Coupled Control, Structured Memory, and Verifiable Action in Agentic AI (SCRAT -- Stochastic Control with Retrieval and Auditable Trajectories): A Comparative Perspective from Squirrel Locomotion and Scatter-Hoarding
2026-04-03 • Artificial Intelligence
Artificial Intelligence
AI summaryⓘ
The authors compare intelligent AI systems to squirrels because squirrels naturally combine the need to act, remember, and check their surroundings despite not having full information all the time. They study different kinds of squirrels and create a model that includes memory, decision-making, and verification processes working together. From this, the authors propose hypotheses about how fast feedback, organized memory, and verification inside decision loops can make AI more reliable. They also suggest that splitting AI roles into different parts might reduce errors when information is uneven. Overall, the authors provide a new way to test how control, memory, and verification can work together in AI.
Agentic AIPartial observabilityControl systemsEpisodic memoryLatent dynamicsObserver-belief stateVerificationScatter-hoardingHierarchical control modelRole differentiation
Authors
Maximiliano Armesto, Christophe Kolb
Abstract
Agentic AI is increasingly judged not by fluent output alone but by whether it can act, remember, and verify under partial observability, delay, and strategic observation. Existing research often studies these demands separately: robotics emphasizes control, retrieval systems emphasize memory, and alignment or assurance work emphasizes checking and oversight. This article argues that squirrel ecology offers a sharp comparative case because arboreal locomotion, scatter-hoarding, and audience-sensitive caching couple all three demands in one organism. We synthesize evidence from fox, eastern gray, and, in one field comparison, red squirrels, and impose an explicit inference ladder: empirical observation, minimal computational inference, and AI design conjecture. We introduce a minimal hierarchical partially observed control model with latent dynamics, structured episodic memory, observer-belief state, option-level actions, and delayed verifier signals.
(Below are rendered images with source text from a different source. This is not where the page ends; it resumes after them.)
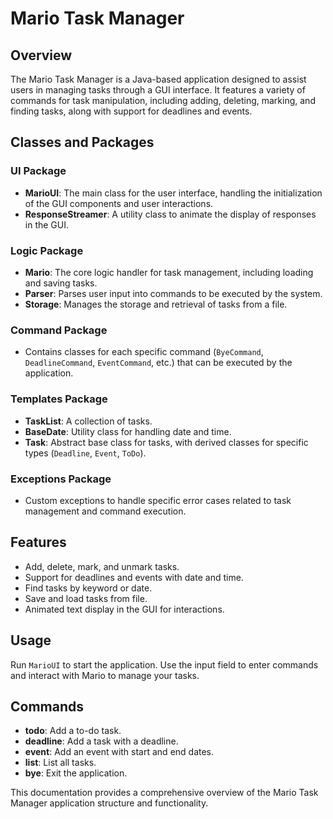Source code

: # Mario Task Manager

## Overview
The Mario Task Manager is a Java-based application designed to assist users in managing tasks through a GUI interface. It features a variety of commands for task manipulation, including adding, deleting, marking, and finding tasks, along with support for deadlines and events.

## Classes and Packages

### UI Package
- **MarioUI**: The main class for the user interface, handling the initialization of the GUI components and user interactions.
- **ResponseStreamer**: A utility class to animate the display of responses in the GUI.

### Logic Package
- **Mario**: The core logic handler for task management, including loading and saving tasks.
- **Parser**: Parses user input into commands to be executed by the system.
- **Storage**: Manages the storage and retrieval of tasks from a file.

### Command Package
- Contains classes for each specific command (`ByeCommand`, `DeadlineCommand`, `EventCommand`, etc.) that can be executed by the application.

### Templates Package
- **TaskList**: A collection of tasks.
- **BaseDate**: Utility class for handling date and time.
- **Task**: Abstract base class for tasks, with derived classes for specific types (`Deadline`, `Event`, `ToDo`).

### Exceptions Package
- Custom exceptions to handle specific error cases related to task management and command execution.

## Features
- Add, delete, mark, and unmark tasks.
- Support for deadlines and events with date and time.
- Find tasks by keyword or date.
- Save and load tasks from file.
- Animated text display in the GUI for interactions.

## Usage
Run `MarioUI` to start the application. Use the input field to enter commands and interact with Mario to manage your tasks.

## Commands
- **todo**: Add a to-do task.
- **deadline**: Add a task with a deadline.
- **event**: Add an event with start and end dates.
- **list**: List all tasks.
- **bye**: Exit the application.

This documentation provides a comprehensive overview of the Mario Task Manager application structure and functionality.
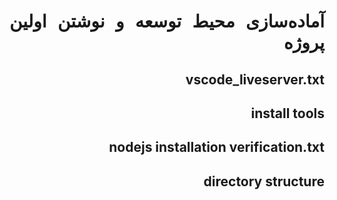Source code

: <div dir="rtl" style="text-align:justify;">

# آماده‌سازی محیط توسعه و نوشتن اولین پروژه

## vscode_liveserver.txt
## install tools
## nodejs installation verification.txt
## directory structure


</div>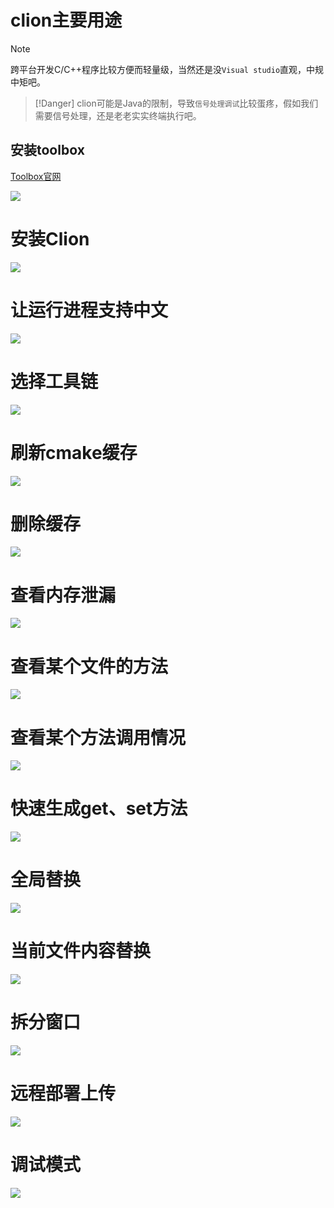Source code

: # clion主要用途

> [!NOTE]
> 跨平台开发C/C++程序比较方便而轻量级，当然还是没`Visual studio`直观，中规中矩吧。

> [!Danger]
> clion可能是Java的限制，导致`信号处理调试`比较蛋疼，假如我们需要信号处理，还是老老实实终端执行吧。

## 安装toolbox

[Toolbox官网](https://www.jetbrains.com/zh-cn/toolbox-app)

![](images/toolbox/1.安装.png)

# 安装Clion

![](images/toolbox/3.安装clion.png)

# 让运行进程支持中文

![](images/clion/2.让运行进程支持中文.png)


# 选择工具链

![](images/clion/3.选择工具链.png)

# 刷新cmake缓存

![](images/clion/4.刷新cmake缓存.png)

# 删除缓存

![](images/clion/5.删除缓存.png)

# 查看内存泄漏

![](images/clion/6.查看内存泄漏.png)

# 查看某个文件的方法

![](images/clion/7.查看某个文件的方法.png)

# 查看某个方法调用情况

![](images/clion/8.查看某个方法调用情况.png)

# 快速生成get、set方法

![](images/clion/9.快速生成get、set方法.png)

# 全局替换

![](images/clion/10.全局替换.png)

# 当前文件内容替换

![](images/clion/11.当前文件内容替换.png)

# 拆分窗口

![](images/clion/12.拆分窗口.png)

# 远程部署上传

![](images/clion/13.远程部署上传.png)

# 调试模式

![](images/clion/14.调试模式.png)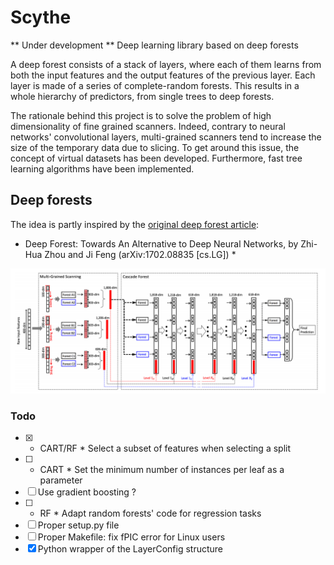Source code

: # Scythe

** Under development ** Deep learning library based on deep forests

A deep forest consists of a stack of layers, where each of them learns from both the input features and the output features of the previous layer. Each layer is made of a series of complete-random forests. This results in a whole hierarchy of predictors, from single trees to deep forests.

The rationale behind this project is to solve the problem of high dimensionality of fine grained scanners. Indeed, contrary to neural networks' convolutional layers, multi-grained scanners tend to increase the size of the temporary data due to slicing. To get around this issue, the concept of virtual datasets has been developed. Furthermore, fast tree learning algorithms have been implemented.

## Deep forests

The idea is partly inspired by the [original deep forest article](https://arxiv.org/abs/1702.08835):

* Deep Forest: Towards An Alternative to Deep Neural Networks, by Zhi-Hua Zhou and Ji Feng (arXiv:1702.08835 [cs.LG]) *

![alt text](https://raw.githubusercontent.com/AntoinePassemiers/Scythe/master/doc/imgs/gcForest.png)

### Todo

- [x] * CART/RF * Select a subset of features when selecting a split
- [ ] * CART * Set the minimum number of instances per leaf as a parameter
- [ ] Use gradient boosting ?
- [ ] * RF * Adapt random forests' code for regression tasks
- [ ] Proper setup.py file
- [ ] Proper Makefile: fix fPIC error for Linux users
- [x] Python wrapper of the LayerConfig structure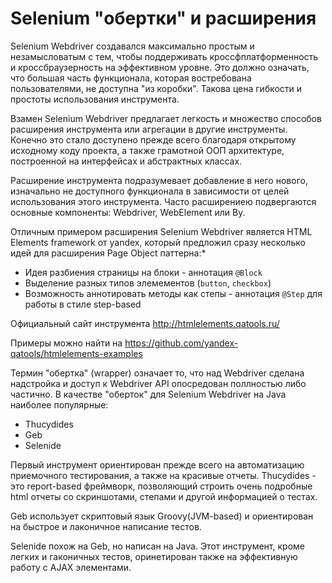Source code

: # Selenium "обертки" и расширения
Selenium Webdriver создавался максимально простым и незамысловатым с тем, чтобы поддерживать кроссфплатформенность и кроссбраузерность на эффективном уровне. Это должно означать, что большая часть функционала, которая востребована пользователями, не доступна "из коробки". Такова цена гибкости и простоты использования инструмента.

Взамен Selenium Webdriver предлагает легкость и множество способов расширения инструмента или агрегации в другие инструменты. Конечно это стало доступено прежде всего благодаря открытому исходному коду проекта, а также грамотной ООП архитектуре, построенной на интерфейсах и абстрактных классах.

Расширение инструмента подразумевает добавление в него нового, изначально не доступного функционала в зависимости от целей использования этого инструмента. Часто расширениею подвергаются основные компоненты: Webdriver, WebElement или By.

Отличным примером расширения Selenium Webdriver является HTML Elements framework от yandex, который предложил сразу несколько идей для расширения Page Object паттерна:* 
* Идея разбиения страницы на блоки - аннотация <code>@Block</code>
* Выделение разных типов элемементов (<code>button</code>, <code>checkbox</code>)
* Возможность аннотировать методы как степы - аннотация <code>@Step</code> для работы в стиле step-based

Официальный сайт инструмента http://htmlelements.qatools.ru/

Примеры можно найти на https://github.com/yandex-qatools/htmlelements-examples

Термин "обертка" (wrapper) означает то, что над Webdriver сделана надстройка и доступ к Webdriver API опосредован поллностью либо частично. В качестве "оберток" для Selenium Webdriver на Java наиболее популярные:
* Thucydides
* Geb
* Selenide

Первый инструмент ориентирован прежде всего на автоматизацию приемочного тестирования, а также на красивые отчеты. Thucydides - это report-based фреймворк, позволяющий строить очень подробные html отчеты со скриншотами, степами и другой информацией о тестах.

Geb использует скриптовый язык Groovy(JVM-based) и ориентирован на быстрое и лаконичное написание тестов.

Selenide похож на Geb, но написан на Java. Этот инструмент, кроме легких и гаконичных тестов, оринетирован также на эффективную работу с AJAX элементами.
This motivates three hypotheses: (H1) fast local feedback plus predictive compensation improves robustness under hidden dynamics shifts; (H2) memory organized for future control improves delayed retrieval under cue conflict and load; and (H3) verifiers and observer models inside the action-memory loop reduce silent failure and information leakage while remaining vulnerable to misspecification. A downstream conjecture is that role-differentiated proposer/executor/checker/adversary systems may reduce correlated error under asymmetric information and verification burden. The contribution is a comparative perspective and benchmark agenda: a disciplined program of falsifiable claims about the coupling of control, memory, and verifiable action.